The human innovation of cooking may have been particularly helpful in overcoming many of the defensive chemicals of plants. Many enzyme inhibitors in cereal grains and pulses, such as trypsin inhibitors prevalent in pulse crops, are denatured by cooking, making them digestible.
It has been known since the late 17th century that plants contain noxious chemicals which are avoided by insects. These chemicals have been used by man as early insecticides; in 1690 nicotine was extracted from tobacco and used as a contact insecticide. In 1773, insect infested plants were treated with nicotine fumigation by heating tobacco and blowing the smoke over the plants. The flowers of Chrysanthemum species contain pyrethrin which is a potent insecticide. In later years, the applications of plant resistance became an important area of research in agriculture and plant breeding, particularly because they can serve as a safe and low-cost alternative to the use of pesticides. The important role of secondary plant substances in plant defense was described in the late 1950s by Vincent Dethier and G.S. Fraenkel. The use of botanical pesticides is widespread and notable examples include Azadirachtin from the neem (Azadirachta indica), d-Limonene from Citrus species, Rotenone from Derris, Capsaicin from Chili Pepper and Pyrethrum.
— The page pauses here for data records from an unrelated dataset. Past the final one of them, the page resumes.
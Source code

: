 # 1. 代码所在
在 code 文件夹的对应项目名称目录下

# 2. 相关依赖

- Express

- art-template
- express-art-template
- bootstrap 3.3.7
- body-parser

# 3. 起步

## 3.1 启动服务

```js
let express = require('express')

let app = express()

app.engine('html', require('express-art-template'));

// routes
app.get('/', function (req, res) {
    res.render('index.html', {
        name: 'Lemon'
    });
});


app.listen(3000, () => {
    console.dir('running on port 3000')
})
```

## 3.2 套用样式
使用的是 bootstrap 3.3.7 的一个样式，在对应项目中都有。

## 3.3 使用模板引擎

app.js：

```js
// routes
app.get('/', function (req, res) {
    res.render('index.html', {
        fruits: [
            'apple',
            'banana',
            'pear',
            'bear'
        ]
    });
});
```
The selective breeding of crop plants often involves selection against the plant's intrinsic resistance strategies. This makes crop plant varieties particularly susceptible to pests unlike their wild relatives. In breeding for host-plant resistance, it is often the wild relatives that provide the source of resistance genes. These genes are incorporated using conventional approaches to plant breeding, but have also been augmented by recombinant techniques, which allow introduction of genes from completely unrelated organisms. The most famous transgenic approach is the introduction of genes from the bacterial species, Bacillus thuringiensis, into plants. The bacterium produces proteins that, when ingested, kill lepidopteran caterpillars. The gene encoding for these highly toxic proteins, when introduced into the host plant genome, confers resistance against caterpillars, when the same toxic proteins are produced within the plant. This approach is controversial, however, due to the possibility of ecological and toxicological side effects.
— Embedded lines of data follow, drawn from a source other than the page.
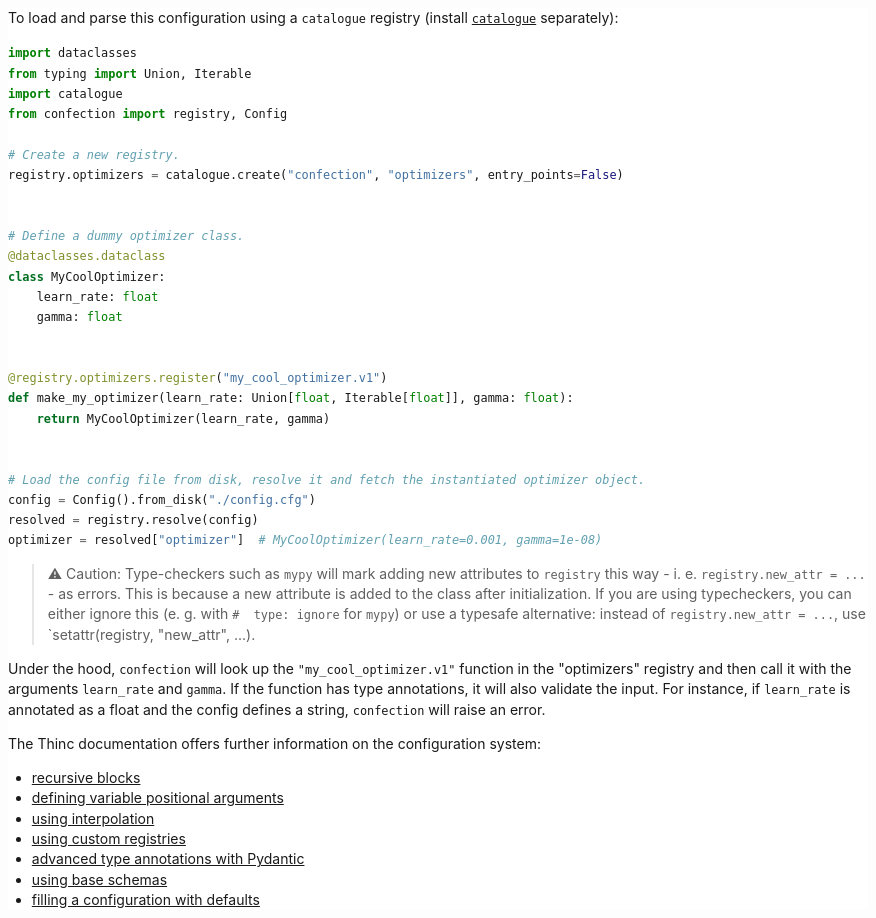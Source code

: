 To load and parse this configuration using a `catalogue` registry (install
[`catalogue`](https://github.com/explosion/catalogue) separately):

```python
import dataclasses
from typing import Union, Iterable
import catalogue
from confection import registry, Config

# Create a new registry.
registry.optimizers = catalogue.create("confection", "optimizers", entry_points=False)


# Define a dummy optimizer class.
@dataclasses.dataclass
class MyCoolOptimizer:
    learn_rate: float
    gamma: float


@registry.optimizers.register("my_cool_optimizer.v1")
def make_my_optimizer(learn_rate: Union[float, Iterable[float]], gamma: float):
    return MyCoolOptimizer(learn_rate, gamma)


# Load the config file from disk, resolve it and fetch the instantiated optimizer object.
config = Config().from_disk("./config.cfg")
resolved = registry.resolve(config)
optimizer = resolved["optimizer"]  # MyCoolOptimizer(learn_rate=0.001, gamma=1e-08)
```

> ⚠️ Caution: Type-checkers such as `mypy` will mark adding new attributes to `registry` this way - i. e. 
> `registry.new_attr = ...` - as errors. This is because a new attribute is added to the class after initialization. If 
> you are using typecheckers, you can either ignore this (e. g. with `#  type: ignore` for `mypy`) or use a typesafe 
> alternative: instead of `registry.new_attr = ...`, use `setattr(registry, "new_attr", ...). 

Under the hood, `confection` will look up the `"my_cool_optimizer.v1"` function
in the "optimizers" registry and then call it with the arguments `learn_rate`
and `gamma`. If the function has type annotations, it will also validate the
input. For instance, if `learn_rate` is annotated as a float and the config
defines a string, `confection` will raise an error.

The Thinc documentation offers further information on the configuration system:

- [recursive blocks](https://thinc.ai/docs/usage-config#registry-recursive)
- [defining variable positional arguments](https://thinc.ai/docs/usage-config#registries-args)
- [using interpolation](https://thinc.ai/docs/usage-config#config-interpolation)
- [using custom registries](https://thinc.ai/docs/usage-config#registries-custom)
- [advanced type annotations with Pydantic](https://thinc.ai/docs/usage-config#advanced-types)
- [using base schemas](https://thinc.ai/docs/usage-config#advanced-types-base-schema)
- [filling a configuration with defaults](https://thinc.ai/docs/usage-config#advanced-types-fill-defaults)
Many currently available pharmaceuticals are derived from the secondary metabolites plants use to protect themselves from herbivores, including opium, aspirin, cocaine, and atropine. These chemicals have evolved to affect the biochemistry of insects in very specific ways. However, many of these biochemical pathways are conserved in vertebrates, including humans, and the chemicals act on human biochemistry in ways similar to that of insects. It has therefore been suggested that the study of plant-insect interactions may help in bioprospecting.
There is evidence that humans began using plant alkaloids in medical preparations as early as 3000 B.C. Although the active components of most medicinal plants have been isolated only recently (beginning in the early 19th century) these substances have been used as drugs throughout the human history in potions, medicines, teas and as poisons. For example, to combat herbivory by the larvae of some Lepidoptera species, Cinchona trees produce a variety of alkaloids, the most familiar of which is quinine. Quinine is extremely bitter, making the bark of the tree quite unpalatable, it is also an anti-fever agent, known as Jesuit's bark, and is especially useful in treating malaria.
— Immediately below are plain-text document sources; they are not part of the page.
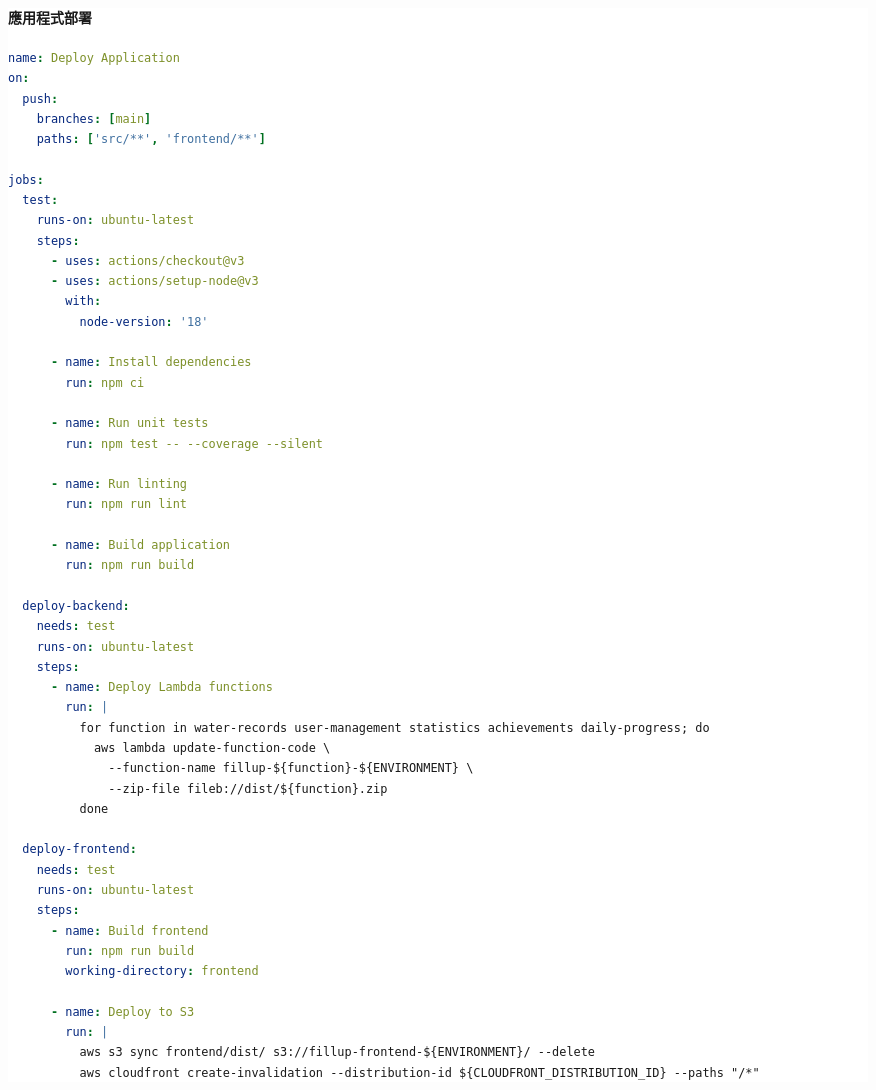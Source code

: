 #### 應用程式部署
```yaml
name: Deploy Application
on:
  push:
    branches: [main]
    paths: ['src/**', 'frontend/**']

jobs:
  test:
    runs-on: ubuntu-latest
    steps:
      - uses: actions/checkout@v3
      - uses: actions/setup-node@v3
        with:
          node-version: '18'
      
      - name: Install dependencies
        run: npm ci
      
      - name: Run unit tests
        run: npm test -- --coverage --silent
      
      - name: Run linting
        run: npm run lint
      
      - name: Build application
        run: npm run build

  deploy-backend:
    needs: test
    runs-on: ubuntu-latest
    steps:
      - name: Deploy Lambda functions
        run: |
          for function in water-records user-management statistics achievements daily-progress; do
            aws lambda update-function-code \
              --function-name fillup-${function}-${ENVIRONMENT} \
              --zip-file fileb://dist/${function}.zip
          done

  deploy-frontend:
    needs: test
    runs-on: ubuntu-latest
    steps:
      - name: Build frontend
        run: npm run build
        working-directory: frontend
      
      - name: Deploy to S3
        run: |
          aws s3 sync frontend/dist/ s3://fillup-frontend-${ENVIRONMENT}/ --delete
          aws cloudfront create-invalidation --distribution-id ${CLOUDFRONT_DISTRIBUTION_ID} --paths "/*"
```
Throughout history mandrakes (Mandragora officinarum) have been highly sought after for their reputed aphrodisiac properties. However, the roots of the mandrake plant also contain large quantities of the alkaloid scopolamine, which, at high doses, acts as a central nervous system depressant, and makes the plant highly toxic to herbivores. Scopolamine was later found to be medicinal use in pain management before and during labor; in smaller doses it is used to prevent motion sickness. One of the most well-known medicinally valuable terpenes is an anticancer drug, taxol, isolated from the bark of the Pacific yew, Taxus brevifolia, in the early 1960s.